Garner thinks the judge regarded him as guilty before the trial began. So the judge didn't call to the stand every witnesses who came to swear that Garner hadn't resisted arrest; rather, the police had attacked him. Blane Roberts says "the judge wouldn't let us talk." Another recalls judge Coleman remarking, "Let's get this one over with. I know what I want for lunch." And he accepted the word of the two cops who testified, although Garner and his pals all say the officers lied about what occurred in the square on Joe Cain Day. They even denied the use of any foul language.
This experience makes these young people express degrees of disapproval of the police and the court ranging from dismay to disgust, to fear, to fury, and onward toward hatred, with occasional references to a "police state." Also sarcasm.
Jason Flack confesses -- without apparent regret: Exiting the courtroom as the twisted trial ended, he passed near the policeman who had been Garner's chief tormentor in the square and witness against him in court. "Lies," Flack whispered, just loud enough for the cop to hear. "I was hoping to cause somebody to lose some sleep," he admits, without directly calling the man a liar. The cop grabbed him by the arm and hauled him back to the judge. Flack didn't deny uttering "lies." Judge Coleman pronounced him in contempt of court and sentenced him to five days cleaning up at the stables of the police department's mounted unit. So far, Flack has dodged this duty, thanks to the intercession of an older acquaintance who has a friendly connection with the judge. But Flack swears that if this chore had befallen him, "I intended to spell LIES in a big pile of horse sh*t."
Less amusing is the report by another supporter of Garner. Near the end of the trial the whole group assembled in front of the judge for a scolding about their disrespect of the law and the police. This teen stood farthest to one side, from where he could see part of the area behind the judge's bench. He says a cop with "buzz cut" hair stepped through a door and stopped before reaching a point where the judge would see him.
He pulled out a blade somewhat larger than an ordinary pocketknife and pointed it toward Garner and company. Then he lifted it to his throat and drew it sideways in a slicing gesture. Once more he pointed it toward Garner, then put it away. He did this with a quiet, smirking sort of laugh, the young citizen asserts. A few people nearby -- maybe lawyers or court personnel -- also snickered, he says.

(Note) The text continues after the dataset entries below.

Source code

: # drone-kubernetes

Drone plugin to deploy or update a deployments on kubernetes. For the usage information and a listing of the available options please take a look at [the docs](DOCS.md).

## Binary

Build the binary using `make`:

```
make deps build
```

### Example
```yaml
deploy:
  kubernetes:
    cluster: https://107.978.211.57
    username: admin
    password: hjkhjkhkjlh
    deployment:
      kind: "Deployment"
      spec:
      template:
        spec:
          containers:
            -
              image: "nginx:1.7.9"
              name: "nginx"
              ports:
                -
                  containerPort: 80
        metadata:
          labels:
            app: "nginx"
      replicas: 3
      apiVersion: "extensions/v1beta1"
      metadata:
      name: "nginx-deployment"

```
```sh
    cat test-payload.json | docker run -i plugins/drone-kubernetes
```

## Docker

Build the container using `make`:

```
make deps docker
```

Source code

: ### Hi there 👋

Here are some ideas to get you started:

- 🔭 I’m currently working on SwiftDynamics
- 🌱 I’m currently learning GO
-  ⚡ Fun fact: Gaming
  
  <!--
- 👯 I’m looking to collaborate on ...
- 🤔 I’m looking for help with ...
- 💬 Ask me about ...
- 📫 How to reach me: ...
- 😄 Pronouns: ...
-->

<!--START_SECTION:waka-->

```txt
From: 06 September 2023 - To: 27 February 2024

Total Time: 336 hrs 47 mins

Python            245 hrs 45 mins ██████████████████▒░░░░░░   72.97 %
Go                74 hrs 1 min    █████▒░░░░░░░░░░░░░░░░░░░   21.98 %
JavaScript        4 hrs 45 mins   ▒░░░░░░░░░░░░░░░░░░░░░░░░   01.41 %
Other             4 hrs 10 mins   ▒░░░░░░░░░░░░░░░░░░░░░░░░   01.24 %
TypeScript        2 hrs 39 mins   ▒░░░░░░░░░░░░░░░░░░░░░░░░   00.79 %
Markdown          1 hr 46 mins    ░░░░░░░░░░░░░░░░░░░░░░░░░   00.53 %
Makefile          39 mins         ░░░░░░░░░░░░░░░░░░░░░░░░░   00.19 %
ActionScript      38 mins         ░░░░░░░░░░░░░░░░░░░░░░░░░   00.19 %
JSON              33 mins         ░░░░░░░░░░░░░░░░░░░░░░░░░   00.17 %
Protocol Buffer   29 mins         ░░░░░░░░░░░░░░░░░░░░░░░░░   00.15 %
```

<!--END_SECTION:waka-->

Garner and the others didn't see this mini-drama. They were focused in amazement on the judge's lecture. But they soon heard about the knife scene from the one who did see it, and they believe him. That helps explain why some statements quoted in this article have no names attached.
(The Harbinger invited both the Mobile police department and judge Coleman to tell their versions of these events for inclusion in this story, but neither had responded by press time.)